Yes, that's what the Foreign Affaris manual states.

However, the 1971 SCOTUS decision in Rogers v. Bellei clearly states that citizenship granted at birth to those born abroad:

Below are some excerpts from the decision.

Then follows a most significant sentence:

"But it [the first sentence of the Fourteenth Amendment] has not touched the acquisition of citizenship by being born abroad of American parents; and has left that subject to be regulated, as it had always been, by Congress, in the exercise of the power conferred by the Constitution to establish an uniform rule of naturalization."

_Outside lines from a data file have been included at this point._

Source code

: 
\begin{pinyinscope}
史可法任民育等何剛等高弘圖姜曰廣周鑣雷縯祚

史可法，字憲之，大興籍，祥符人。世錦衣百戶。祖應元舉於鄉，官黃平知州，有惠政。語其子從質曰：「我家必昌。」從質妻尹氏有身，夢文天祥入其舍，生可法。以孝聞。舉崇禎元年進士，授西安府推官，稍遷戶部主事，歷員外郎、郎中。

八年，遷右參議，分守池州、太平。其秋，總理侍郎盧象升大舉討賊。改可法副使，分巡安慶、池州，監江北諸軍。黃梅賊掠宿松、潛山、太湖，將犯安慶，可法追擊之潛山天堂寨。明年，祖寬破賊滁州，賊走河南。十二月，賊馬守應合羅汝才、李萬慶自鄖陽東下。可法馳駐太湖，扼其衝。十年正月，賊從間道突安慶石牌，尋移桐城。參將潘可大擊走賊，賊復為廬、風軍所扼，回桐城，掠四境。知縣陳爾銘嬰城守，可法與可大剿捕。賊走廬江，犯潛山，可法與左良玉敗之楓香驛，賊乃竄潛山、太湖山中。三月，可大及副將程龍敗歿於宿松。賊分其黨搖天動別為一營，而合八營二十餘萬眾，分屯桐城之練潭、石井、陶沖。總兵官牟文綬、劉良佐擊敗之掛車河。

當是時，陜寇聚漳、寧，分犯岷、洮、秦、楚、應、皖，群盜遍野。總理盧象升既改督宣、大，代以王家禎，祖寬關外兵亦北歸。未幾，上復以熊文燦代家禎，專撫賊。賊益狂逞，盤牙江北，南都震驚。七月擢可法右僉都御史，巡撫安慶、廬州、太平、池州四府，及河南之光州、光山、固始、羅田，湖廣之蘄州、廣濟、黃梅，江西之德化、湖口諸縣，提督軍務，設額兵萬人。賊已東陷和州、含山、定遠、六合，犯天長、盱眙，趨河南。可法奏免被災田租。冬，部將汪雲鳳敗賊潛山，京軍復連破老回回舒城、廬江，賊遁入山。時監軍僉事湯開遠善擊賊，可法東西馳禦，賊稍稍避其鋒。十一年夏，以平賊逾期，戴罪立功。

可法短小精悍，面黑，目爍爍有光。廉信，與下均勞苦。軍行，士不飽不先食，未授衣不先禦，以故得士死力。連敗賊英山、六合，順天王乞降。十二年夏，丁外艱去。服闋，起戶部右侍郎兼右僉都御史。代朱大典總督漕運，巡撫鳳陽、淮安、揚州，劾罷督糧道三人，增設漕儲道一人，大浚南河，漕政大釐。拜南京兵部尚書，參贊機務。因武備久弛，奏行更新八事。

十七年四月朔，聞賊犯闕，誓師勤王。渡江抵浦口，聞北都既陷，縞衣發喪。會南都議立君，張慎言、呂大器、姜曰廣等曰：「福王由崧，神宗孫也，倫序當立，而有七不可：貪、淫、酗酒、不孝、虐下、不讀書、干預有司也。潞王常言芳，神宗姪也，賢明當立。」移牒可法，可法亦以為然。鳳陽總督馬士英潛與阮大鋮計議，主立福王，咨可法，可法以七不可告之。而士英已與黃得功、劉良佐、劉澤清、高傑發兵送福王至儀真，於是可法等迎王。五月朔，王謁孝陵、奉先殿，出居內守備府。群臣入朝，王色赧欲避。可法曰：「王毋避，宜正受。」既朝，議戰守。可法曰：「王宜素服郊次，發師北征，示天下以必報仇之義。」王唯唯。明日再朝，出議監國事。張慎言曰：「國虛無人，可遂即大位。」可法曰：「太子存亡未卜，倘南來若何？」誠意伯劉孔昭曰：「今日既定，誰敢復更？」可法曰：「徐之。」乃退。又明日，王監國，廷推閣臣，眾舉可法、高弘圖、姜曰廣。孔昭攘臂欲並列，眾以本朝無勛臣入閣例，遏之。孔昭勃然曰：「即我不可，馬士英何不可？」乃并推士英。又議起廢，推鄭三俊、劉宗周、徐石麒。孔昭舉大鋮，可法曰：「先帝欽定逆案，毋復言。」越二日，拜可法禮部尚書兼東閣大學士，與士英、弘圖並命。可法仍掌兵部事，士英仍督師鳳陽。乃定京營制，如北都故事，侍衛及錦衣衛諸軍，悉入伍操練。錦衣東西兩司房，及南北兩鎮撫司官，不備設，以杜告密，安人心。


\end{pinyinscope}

Thus, at long last, there emerged an express constitutional definition of citizenship. But it was one restricted to the combination of three factors, each and all significant: birth in the United States, naturalization in the United States, and subjection to the jurisdiction of the United States. The definition obviously did not apply to any acquisition of citizenship by being born abroad of an American parent. That type, and any other not covered by the Fourteenth Amendment, was necessarily left to proper congressional action.

...
Our National Legislature indulged the foreign-born child with presumptive citizenship, subject to subsequent satisfaction of a reasonable residence requirement, rather than to deny him citizenship outright, as concededly it had the power to do, and relegate the child, if he desired American citizenship, to the more arduous requirements of the usual naturalization process.
The decision in Rogers v. Bellei leaves me with the impression that there is legal precedent for declaring that citizenship granted at birth by Congress is an act of naturalization and therefore is not equivalent to natural-born citizen within the meaning of the constitution. I'll have to give it some serious thought and research other cases.

H/T to Red Steel for pointing me to Rogers v. Bellei.

358 posted on 08/20/2013 11:29:03 AM PDT by BuckeyeTexan (There are those that break and bend. I'm the other kind. ~Steve Earle)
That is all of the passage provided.